## What you will do:
Your answer is every line of the material below in which the string "短期内不变" occurs.

-- -- --

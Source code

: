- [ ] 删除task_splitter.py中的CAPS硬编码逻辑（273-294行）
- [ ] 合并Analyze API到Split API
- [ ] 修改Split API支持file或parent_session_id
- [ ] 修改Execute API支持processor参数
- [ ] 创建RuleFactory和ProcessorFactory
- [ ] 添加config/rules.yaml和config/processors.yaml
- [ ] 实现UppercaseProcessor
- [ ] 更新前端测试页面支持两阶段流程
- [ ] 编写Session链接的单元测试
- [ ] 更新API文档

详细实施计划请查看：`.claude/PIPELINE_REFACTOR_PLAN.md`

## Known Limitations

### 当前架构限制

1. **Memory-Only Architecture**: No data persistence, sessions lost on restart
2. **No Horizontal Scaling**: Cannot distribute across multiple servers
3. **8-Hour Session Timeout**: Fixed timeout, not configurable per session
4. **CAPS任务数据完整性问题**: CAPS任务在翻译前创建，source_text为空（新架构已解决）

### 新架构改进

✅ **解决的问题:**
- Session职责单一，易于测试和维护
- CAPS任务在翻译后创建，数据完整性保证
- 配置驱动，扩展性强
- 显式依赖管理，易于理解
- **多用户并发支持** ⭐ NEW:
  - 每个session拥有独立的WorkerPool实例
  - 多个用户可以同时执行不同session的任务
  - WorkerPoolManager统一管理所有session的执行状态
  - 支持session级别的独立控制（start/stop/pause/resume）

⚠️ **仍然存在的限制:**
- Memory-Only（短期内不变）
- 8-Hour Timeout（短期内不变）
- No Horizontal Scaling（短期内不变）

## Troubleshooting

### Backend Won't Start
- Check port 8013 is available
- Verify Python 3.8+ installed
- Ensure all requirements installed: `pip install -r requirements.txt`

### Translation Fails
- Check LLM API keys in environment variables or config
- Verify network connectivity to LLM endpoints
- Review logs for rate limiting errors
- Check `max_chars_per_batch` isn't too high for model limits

-- -- --

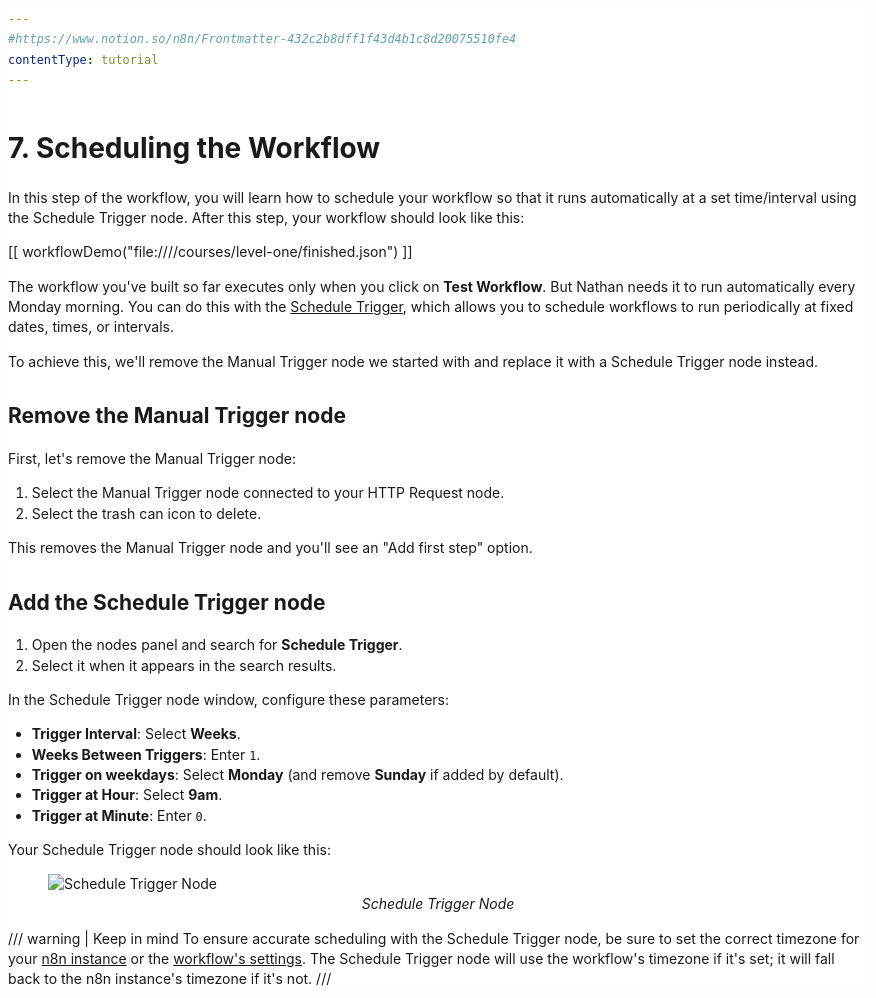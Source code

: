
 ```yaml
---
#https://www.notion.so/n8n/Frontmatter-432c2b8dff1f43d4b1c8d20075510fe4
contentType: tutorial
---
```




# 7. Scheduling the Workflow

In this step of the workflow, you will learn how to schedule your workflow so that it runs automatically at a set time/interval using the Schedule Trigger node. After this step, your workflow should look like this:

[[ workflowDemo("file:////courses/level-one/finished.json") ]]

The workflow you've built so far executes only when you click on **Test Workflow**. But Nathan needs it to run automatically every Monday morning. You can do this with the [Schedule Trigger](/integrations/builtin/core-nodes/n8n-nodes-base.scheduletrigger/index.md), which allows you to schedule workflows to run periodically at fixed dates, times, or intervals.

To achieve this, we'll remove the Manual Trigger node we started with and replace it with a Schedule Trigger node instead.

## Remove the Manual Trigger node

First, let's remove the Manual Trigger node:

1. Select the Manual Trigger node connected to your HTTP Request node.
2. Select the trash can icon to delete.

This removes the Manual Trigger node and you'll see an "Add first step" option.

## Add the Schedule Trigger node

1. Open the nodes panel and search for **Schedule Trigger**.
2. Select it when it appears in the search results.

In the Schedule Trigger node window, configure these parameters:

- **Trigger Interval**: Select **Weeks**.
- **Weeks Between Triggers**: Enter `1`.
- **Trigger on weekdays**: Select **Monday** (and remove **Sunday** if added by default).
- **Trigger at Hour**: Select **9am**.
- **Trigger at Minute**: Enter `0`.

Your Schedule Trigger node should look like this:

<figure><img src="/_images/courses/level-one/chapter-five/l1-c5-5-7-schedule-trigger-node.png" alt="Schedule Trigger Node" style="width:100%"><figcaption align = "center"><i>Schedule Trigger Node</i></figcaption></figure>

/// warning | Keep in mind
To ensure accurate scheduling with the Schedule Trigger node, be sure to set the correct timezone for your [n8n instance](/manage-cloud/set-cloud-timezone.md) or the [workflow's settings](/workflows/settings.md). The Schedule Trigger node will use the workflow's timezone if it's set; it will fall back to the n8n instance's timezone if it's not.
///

-- -- --

## Solution to this exercise:
- Memory-Only（短期内不变）
- 8-Hour Timeout（短期内不变）
- No Horizontal Scaling（短期内不变）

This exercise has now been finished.